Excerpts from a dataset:
------------------------------------------------

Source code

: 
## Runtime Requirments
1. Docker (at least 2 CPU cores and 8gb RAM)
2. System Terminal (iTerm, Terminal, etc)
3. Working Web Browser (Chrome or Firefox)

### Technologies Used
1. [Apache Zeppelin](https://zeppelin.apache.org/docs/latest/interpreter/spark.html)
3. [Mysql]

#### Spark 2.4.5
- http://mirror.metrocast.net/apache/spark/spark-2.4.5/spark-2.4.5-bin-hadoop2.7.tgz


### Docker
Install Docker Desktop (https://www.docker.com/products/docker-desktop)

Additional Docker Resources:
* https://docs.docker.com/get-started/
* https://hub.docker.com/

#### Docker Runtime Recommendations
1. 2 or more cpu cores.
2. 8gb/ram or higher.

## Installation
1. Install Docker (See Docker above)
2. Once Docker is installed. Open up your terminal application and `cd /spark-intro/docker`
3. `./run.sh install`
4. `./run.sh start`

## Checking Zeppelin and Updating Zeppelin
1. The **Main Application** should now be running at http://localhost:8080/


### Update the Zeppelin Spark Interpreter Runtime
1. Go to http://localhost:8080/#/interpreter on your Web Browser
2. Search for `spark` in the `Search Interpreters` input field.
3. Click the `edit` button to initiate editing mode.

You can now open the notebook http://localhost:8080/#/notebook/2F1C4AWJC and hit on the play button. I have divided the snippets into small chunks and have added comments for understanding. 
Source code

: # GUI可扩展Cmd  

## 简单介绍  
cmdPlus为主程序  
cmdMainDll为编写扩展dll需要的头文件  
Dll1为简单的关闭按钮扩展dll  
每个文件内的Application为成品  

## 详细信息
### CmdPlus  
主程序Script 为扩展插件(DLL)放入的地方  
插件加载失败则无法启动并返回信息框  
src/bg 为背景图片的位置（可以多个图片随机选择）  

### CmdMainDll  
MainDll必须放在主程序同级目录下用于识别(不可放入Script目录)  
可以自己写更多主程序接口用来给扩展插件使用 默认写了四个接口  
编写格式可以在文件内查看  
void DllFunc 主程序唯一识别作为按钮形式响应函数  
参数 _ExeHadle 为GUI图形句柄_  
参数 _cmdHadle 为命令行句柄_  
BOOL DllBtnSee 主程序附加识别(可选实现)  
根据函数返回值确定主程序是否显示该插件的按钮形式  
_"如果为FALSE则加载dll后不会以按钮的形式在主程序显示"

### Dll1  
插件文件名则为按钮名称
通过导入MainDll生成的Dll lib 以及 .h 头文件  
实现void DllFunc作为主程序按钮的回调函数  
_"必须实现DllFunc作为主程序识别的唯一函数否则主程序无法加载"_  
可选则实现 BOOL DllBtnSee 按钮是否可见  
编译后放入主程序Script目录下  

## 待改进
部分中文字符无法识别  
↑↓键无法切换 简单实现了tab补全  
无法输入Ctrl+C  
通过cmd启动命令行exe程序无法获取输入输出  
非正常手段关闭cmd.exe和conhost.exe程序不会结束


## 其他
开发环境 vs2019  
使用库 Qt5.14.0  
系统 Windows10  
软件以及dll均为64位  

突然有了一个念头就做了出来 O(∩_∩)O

------------------------------------------------

_Required action_
Copy all lines from the data above that contain the word "Browser".

_Result of this exercise_
3. Working Web Browser (Chrome or Firefox)
1. Go to http://localhost:8080/#/interpreter on your Web Browser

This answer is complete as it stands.